*** Opening of LISTED RECORDS ***

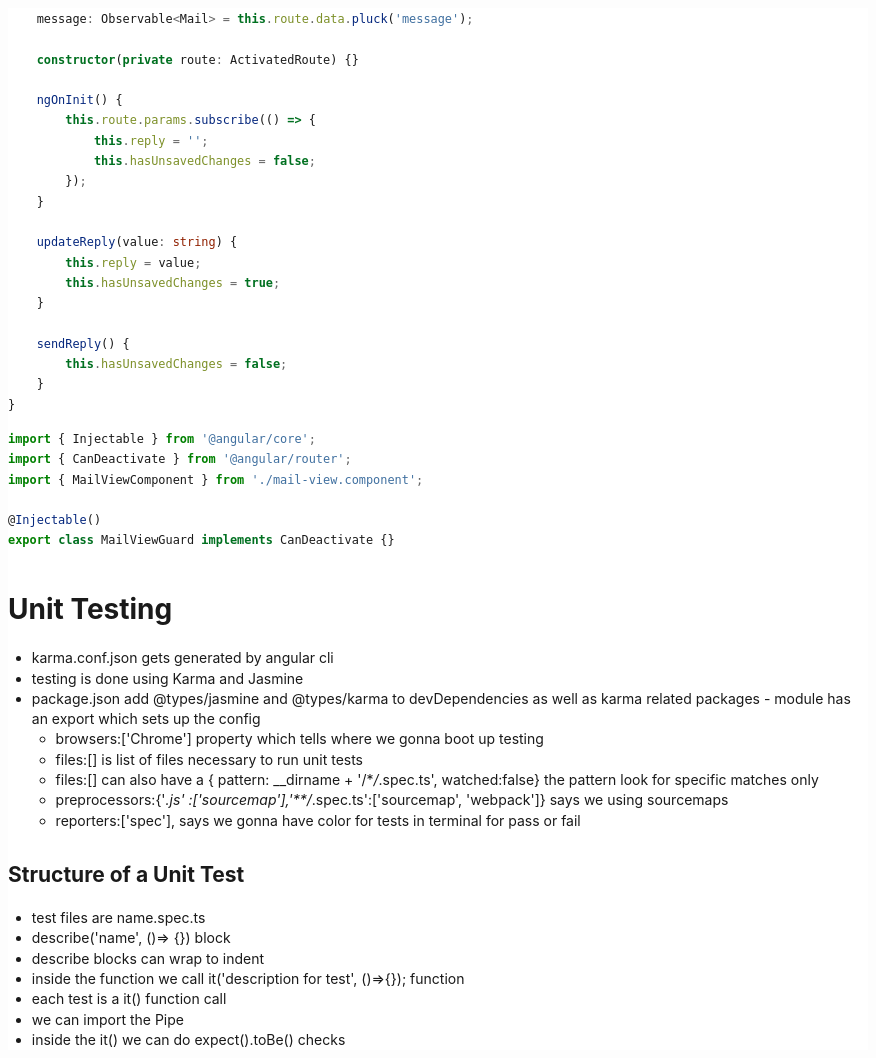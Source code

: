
 ```ts
	message: Observable<Mail> = this.route.data.pluck('message');

	constructor(private route: ActivatedRoute) {}

	ngOnInit() {
		this.route.params.subscribe(() => {
			this.reply = '';
			this.hasUnsavedChanges = false;
		});
	}

	updateReply(value: string) {
		this.reply = value;
		this.hasUnsavedChanges = true;
	}

	sendReply() {
		this.hasUnsavedChanges = false;
	}
}
```



```ts
import { Injectable } from '@angular/core';
import { CanDeactivate } from '@angular/router';
import { MailViewComponent } from './mail-view.component';

@Injectable()
export class MailViewGuard implements CanDeactivate {}
```

# Unit Testing

- karma.conf.json gets generated by angular cli
- testing is done using Karma and Jasmine
- package.json add @types/jasmine and @types/karma to devDependencies as well as karma related packages - module has an export which sets up the config
  - browsers:['Chrome'] property which tells where we gonna boot up testing
  - files:[] is list of files necessary to run unit tests
  - files:[] can also have a { pattern: \_\_dirname + '/\*_/_.spec.ts', watched:false} the pattern look for specific matches only
  - preprocessors:{'_.js' :['sourcemap'],'\*\*/_.spec.ts':['sourcemap', 'webpack']} says we using sourcemaps
  - reporters:['spec'], says we gonna have color for tests in terminal for pass or fail

## Structure of a Unit Test

- test files are name.spec.ts
- describe('name', ()=> {}) block
- describe blocks can wrap to indent
- inside the function we call it('description for test', ()=>{}); function
- each test is a it() function call
- we can import the Pipe
- inside the it() we can do expect().toBe() checks

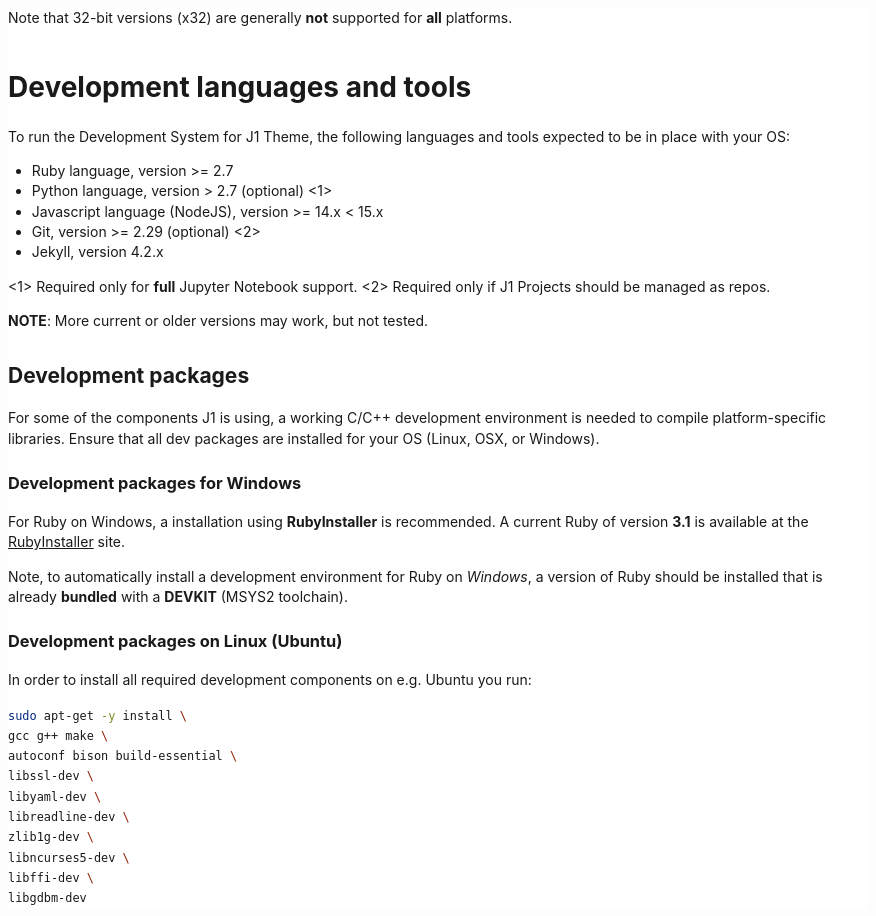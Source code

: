 Note that 32-bit versions (x32) are generally **not** supported for
**all** platforms.


# Development languages and tools

To run the Development System for J1 Theme, the following languages and
tools expected to be in place with your OS:

* Ruby language, version >= 2.7
* Python language, version > 2.7 (optional) <1>
* Javascript language (NodeJS), version >= 14.x < 15.x
* Git, version >= 2.29 (optional) <2>
* Jekyll, version 4.2.x

<1> Required only for **full** Jupyter Notebook support.
<2> Required only if J1 Projects should be managed as repos.

**NOTE**: More current or older versions may work, but not tested.

## Development packages

For some of the components J1 is using, a working C/C++ development
environment is needed to compile platform-specific libraries. Ensure
that all dev packages are installed for your OS (Linux, OSX, or Windows).

### Development packages for Windows

For Ruby on Windows, a installation using **RubyInstaller** is recommended.
A current Ruby of version **3.1** is available at the
[RubyInstaller](https://github.com/oneclick/rubyinstaller2/releases/download/RubyInstaller-3.1.2-1/rubyinstaller-devkit-3.1.2-1-x64.exe)
site.

Note, to automatically install a development environment for Ruby on *Windows*,
a version of Ruby should be installed that is already **bundled** with a
**DEVKIT** (MSYS2 toolchain).

### Development packages on Linux (Ubuntu)

In order to install all required development components on e.g. Ubuntu
you run:

``` sh
sudo apt-get -y install \
gcc g++ make \
autoconf bison build-essential \
libssl-dev \
libyaml-dev \
libreadline-dev \
zlib1g-dev \
libncurses5-dev \
libffi-dev \
libgdbm-dev
```
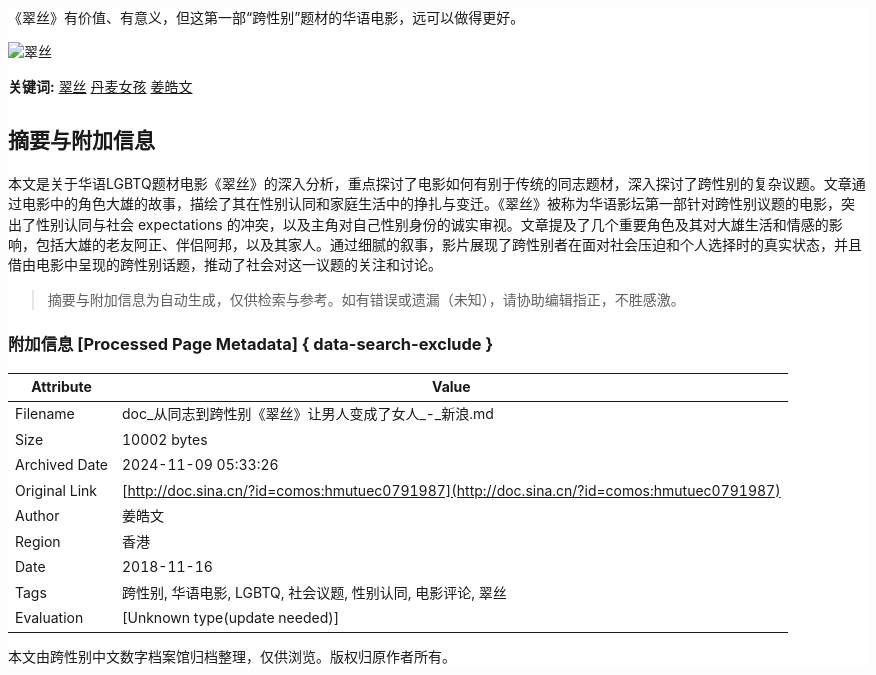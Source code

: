 《翠丝》有价值、有意义，但这第一部“跨性别”题材的华语电影，远可以做得更好。

![翠丝](https://n.sinaimg.cn/ent/transform/250/w630h420/20181116/gQUQ-hnvukff8319856.jpg)

**关键词:** [翠丝](http://tags.ent.sina.com.cn/翠丝) [丹麦女孩](http://tags.ent.sina.com.cn/丹麦女孩) [姜皓文](http://tags.ent.sina.com.cn/姜皓文)

## 摘要与附加信息


本文是关于华语LGBTQ题材电影《翠丝》的深入分析，重点探讨了电影如何有别于传统的同志题材，深入探讨了跨性别的复杂议题。文章通过电影中的角色大雄的故事，描绘了其在性别认同和家庭生活中的挣扎与变迁。《翠丝》被称为华语影坛第一部针对跨性别议题的电影，突出了性别认同与社会 expectations 的冲突，以及主角对自己性别身份的诚实审视。文章提及了几个重要角色及其对大雄生活和情感的影响，包括大雄的老友阿正、伴侣阿邦，以及其家人。通过细腻的叙事，影片展现了跨性别者在面对社会压迫和个人选择时的真实状态，并且借由电影中呈现的跨性别话题，推动了社会对这一议题的关注和讨论。


> 摘要与附加信息为自动生成，仅供检索与参考。如有错误或遗漏（未知），请协助编辑指正，不胜感激。

### 附加信息 [Processed Page Metadata] { data-search-exclude }

| Attribute       | Value                                  |
|-----------------|----------------------------------------|
| Filename        | doc_从同志到跨性别《翠丝》让男人变成了女人_-_新浪.md                             |
| Size            | 10002 bytes                           |
| Archived Date   | 2024-11-09 05:33:26                             |
| Original Link   | [http://doc.sina.cn/?id=comos:hmutuec0791987](http://doc.sina.cn/?id=comos:hmutuec0791987)                       |
| Author          | 姜皓文                               |
| Region          | 香港                               |
| Date            | 2018-11-16                                 |
| Tags            | 跨性别, 华语电影, LGBTQ, 社会议题, 性别认同, 电影评论, 翠丝                                 |
| Evaluation            | [Unknown type(update needed)]                                 |


本文由跨性别中文数字档案馆归档整理，仅供浏览。版权归原作者所有。

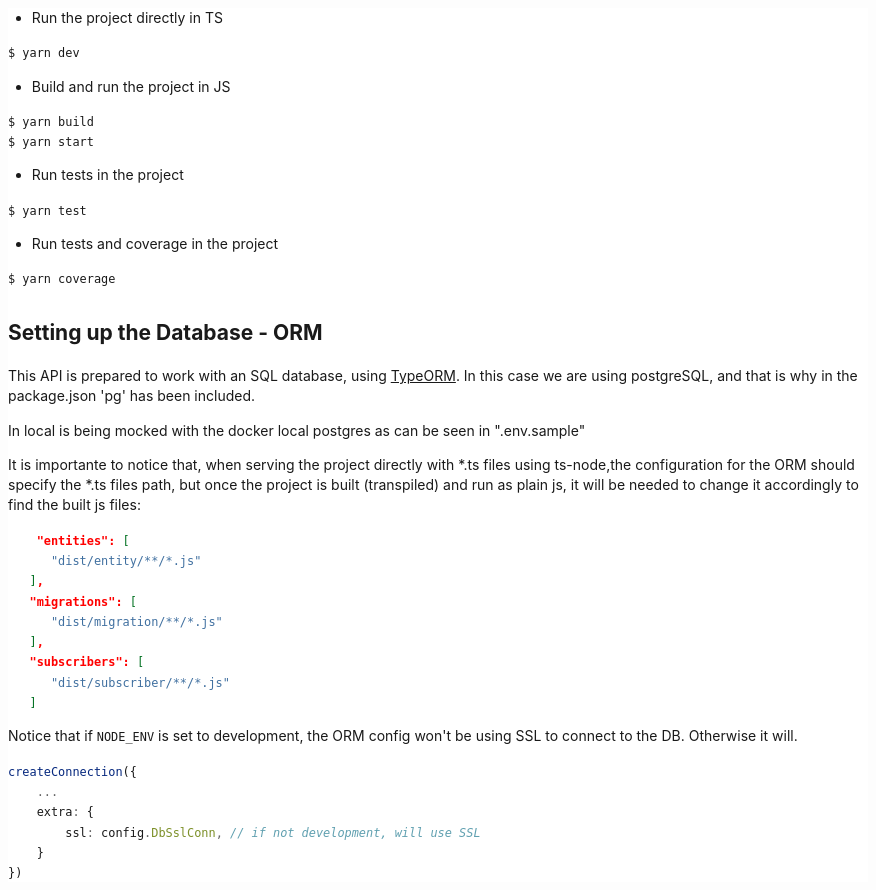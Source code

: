 - Run the project directly in TS

```sh
$ yarn dev
```

- Build and run the project in JS

``` sh
$ yarn build
$ yarn start
```

- Run tests in the project

```sh
$ yarn test
```

- Run tests and coverage in the project

```sh
$ yarn coverage
```

## Setting up the Database - ORM

This API is prepared to work with an SQL database, using [TypeORM](https://github.com/typeorm/typeorm). In this case we are using postgreSQL, and that is why in the package.json 'pg' has been included.

In local is being mocked with the docker local postgres as can be seen in ".env.sample"

It is importante to notice that, when serving the project directly with *.ts files using ts-node,the configuration for the ORM should specify the *.ts files path, but once the project is built (transpiled) and run as plain js, it will be needed to change it accordingly to find the built js files:

```json
    "entities": [
      "dist/entity/**/*.js"
   ],
   "migrations": [
      "dist/migration/**/*.js"
   ],
   "subscribers": [
      "dist/subscriber/**/*.js"
   ]
```

Notice that if `NODE_ENV` is set to development, the ORM config won't be using SSL to connect to the DB. Otherwise it will.

```ts
createConnection({
    ...
    extra: {
        ssl: config.DbSslConn, // if not development, will use SSL
    }
})
```
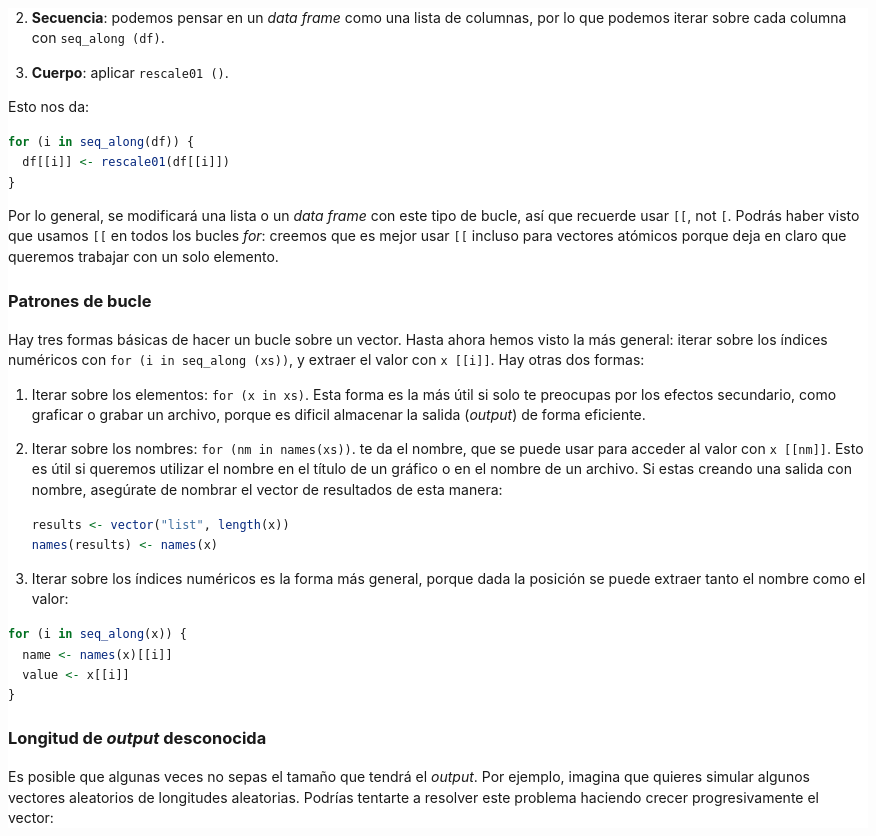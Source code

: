 2.  __Secuencia__: podemos pensar en un _data frame_ como una lista de columnas, por lo
     que podemos iterar sobre cada columna con `seq_along (df)`.

3.  __Cuerpo__: aplicar `rescale01 ()`.

Esto nos da:


```r
for (i in seq_along(df)) {
  df[[i]] <- rescale01(df[[i]])
}
```

Por lo general, se modificará una lista o un _data frame_ con este tipo de bucle, así que recuerde usar `[[`, not `[`. Podrás haber visto que usamos `[[` en todos los bucles _for_: creemos que es mejor usar `[[` incluso para vectores atómicos porque deja en claro que queremos trabajar con un solo elemento.

### Patrones de bucle

Hay tres formas básicas de hacer un bucle sobre un vector. Hasta ahora hemos visto la más general: iterar sobre los índices numéricos con `for (i in seq_along (xs))`, y extraer el valor con `x [[i]]`. Hay otras dos formas:

1.  Iterar sobre los elementos: `for (x in xs)`. Esta forma es la más útil si solo
    te preocupas por los efectos secundario, como graficar o grabar un archivo, porque es 
    dificil almacenar la salida (_output_) de forma eficiente.

2.  Iterar sobre los nombres: `for (nm in names(xs))`. te da el nombre, que se puede usar para acceder al valor con `x [[nm]]`. 
	Esto es útil si queremos utilizar el nombre en el título de un gráfico o 
    en el nombre de un archivo. Si estas creando una salida con nombre, asegúrate de nombrar el vector de resultados de esta manera:
    
    
    ```r
    results <- vector("list", length(x))
    names(results) <- names(x)
    ```

3.	Iterar sobre los índices numéricos es la forma más general, porque dada la posición se puede extraer tanto el nombre como el valor:


```r
for (i in seq_along(x)) {
  name <- names(x)[[i]]
  value <- x[[i]]
}
```

### Longitud de _output_ desconocida

Es posible que algunas veces no sepas el tamaño que tendrá el _output_. Por ejemplo, imagina que quieres simular algunos vectores aleatorios de longitudes aleatorias. Podrías tentarte a resolver este problema haciendo crecer progresivamente el vector:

*** Close of LISTED RECORDS ***

From the listing above, return every line that carries the string "hasUnsavedChanges".

			this.hasUnsavedChanges = false;
		this.hasUnsavedChanges = true;
		this.hasUnsavedChanges = false;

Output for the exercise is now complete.